218 8 chunks of a scalar 64-bit integer register for use as a bit-level
219 predicate mask onto 64 vector elements would for example require 8
220 DM entries.
221
222 This would, for vector sizes of 8, solve the "chaining" problem reasonably
223 well even when two FUs (or two clock cycles) were required to deal with
224 4 elements at a time.
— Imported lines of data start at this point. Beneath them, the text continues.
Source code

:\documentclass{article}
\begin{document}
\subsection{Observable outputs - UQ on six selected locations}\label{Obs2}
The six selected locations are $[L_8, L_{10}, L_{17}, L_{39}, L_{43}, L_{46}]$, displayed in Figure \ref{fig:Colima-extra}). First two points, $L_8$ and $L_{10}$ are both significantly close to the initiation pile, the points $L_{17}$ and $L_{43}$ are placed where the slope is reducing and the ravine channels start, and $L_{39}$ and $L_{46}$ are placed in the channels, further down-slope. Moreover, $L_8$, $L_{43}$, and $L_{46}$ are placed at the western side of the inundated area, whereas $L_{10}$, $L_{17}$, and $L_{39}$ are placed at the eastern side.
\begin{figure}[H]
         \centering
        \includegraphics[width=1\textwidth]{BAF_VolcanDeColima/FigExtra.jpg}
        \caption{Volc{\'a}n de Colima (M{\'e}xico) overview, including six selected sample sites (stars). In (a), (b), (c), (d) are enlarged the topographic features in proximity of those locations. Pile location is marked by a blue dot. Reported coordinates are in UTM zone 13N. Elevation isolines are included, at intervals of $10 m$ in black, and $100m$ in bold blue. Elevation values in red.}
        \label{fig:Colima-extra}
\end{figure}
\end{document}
The "compare" that generated the predicate would
225 be ready to go into the first "chunk" of predicate bits whilst the second
226 compare was still being issued.
227
228 It would also require a lot smaller DMs than the single-bit-per-element
229 ideas.
230
231 The problems start when trying to allocate bits of predicate to units.
232 Just like the single-DM-row per entire scalar reg case, a shadow-capable
233 Predicate Function Unit is now required (already determined to be costly)
234 except now if there are 8 chunks requiring 8 Predicate FUs *the problem
235 is now made 8x worse*.
236
237 Not only that but it is even more complex when trying to bring in virtual
238 register cacheing in order to bring down overall FU-REGs DM row count,
239 although the numbers are much lower: 8x 8-bit chunks of scalar int
240 only requires 8 DM Rows and 8 virtual subdivisions however *this is per
241 in-flight register*.
242
243 The additional complexity of the cross-over point between use as a chunked
244 predicate mask and when the same underlying register is used as an actual
245 scalar (or even vector) integer register is also carried over from the
246 bit-level DM subdivision case.
247
248 Out-of-order systems, to be effective, require several operations to
249 be "in-flight" (POWER10 has up to 1,000 in-flight instructions) and if
250 every predicated vector operation needed one 8-chunked scalar register
251 each it becomes exceedingly complex very quickly.
252
253 Even more than that, in a predicated chaining scenario, when computing
254 the mask from a vector "compare", the groupings are troublesome to
255 think through how to implement, which is itself a bad sign. It is
256 suspected that chaining will be complex or adversely affected by certain
257 combinations of element width.
258
259 Overall this idea which initially seems to save resources brings together
260 all the least favourable implementation aspects of other proposals and
261 requires and combines all of them.